Cameroon’s Goalkeeper André Onana Just Wants To Play


while the club kicked out most of the foreign national players By rule, Onana’s promise was so high that he was persuaded to stay in the academy, where he was allowed to train every day, but not play in official matches. It showed the intermediate effect given to the competition. “You can train all you want, but in the end you train to play,” Onana said. “And if you don’t, it will affect you mentally and physically.”

When Onana turned 18 and qualified to play again, Barcelona recruited Marc-André ter Stegen, a promising German goalkeeper, and Claudio Bravo, who helped Chile win the Copa América. He told her that he knew his future was elsewhere.

He decided to try his luck in the Netherlands and within a year had established himself as Ajax’s No. 1 goalkeeper. He was just 19 years old.

The timing couldn’t be better. Like Barcelona, ​​Ajax had a penchant for self-trained talent, and the talents who were just starting out on their first team turned out to be the best in a generation. And Onana’s ball skills at Barcelona matched perfectly with Ajax’s style.

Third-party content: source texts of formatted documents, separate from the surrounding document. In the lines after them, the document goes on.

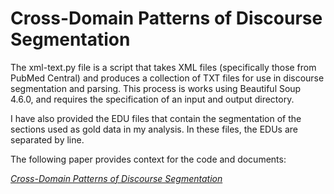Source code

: # Cross-Domain Patterns of Discourse Segmentation

The xml-text.py file is a script that takes XML files (specifically those from PubMed Central) and produces a collection of TXT files for use in discourse segmentation and parsing. This process is works using Beautiful Soup 4.6.0, and requires the specification of an input and output directory.

I have also provided the EDU files that contain the segmentation of the sections used as gold data in my analysis. In these files, the EDUs are separated by line.

The following paper provides context for the code and documents:

*[Cross-Domain Patterns of Discourse Segmentation](https://drive.google.com/open?id=1CWHr2ARw-SzQfTmfVNl-miREK1urhlKd)*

Success quickly followed, as were strong performances against wealthier clubs in European competitions such as the Champions League. In the summer of 2020, some of these teams started circling and offered Ajax millions for their young goalkeeper. Ajax refused to sell, confident that the price of Onana and other young stars would continue to rise.

And then, just like a few years ago, everything stopped for Onana when she tested positive for drugs. Onana appealed the one-year ban given to him and the governing body of European football accepted his statement.

But according to football’s regulations, he was still liable and thus the reduced sentence to seven months meant Onana’s de facto exclusion from football from February 2021. When his Ajax teammates lifted the trophy to celebrate a title he contributed that spring, he was not allowed into the stadium to watch.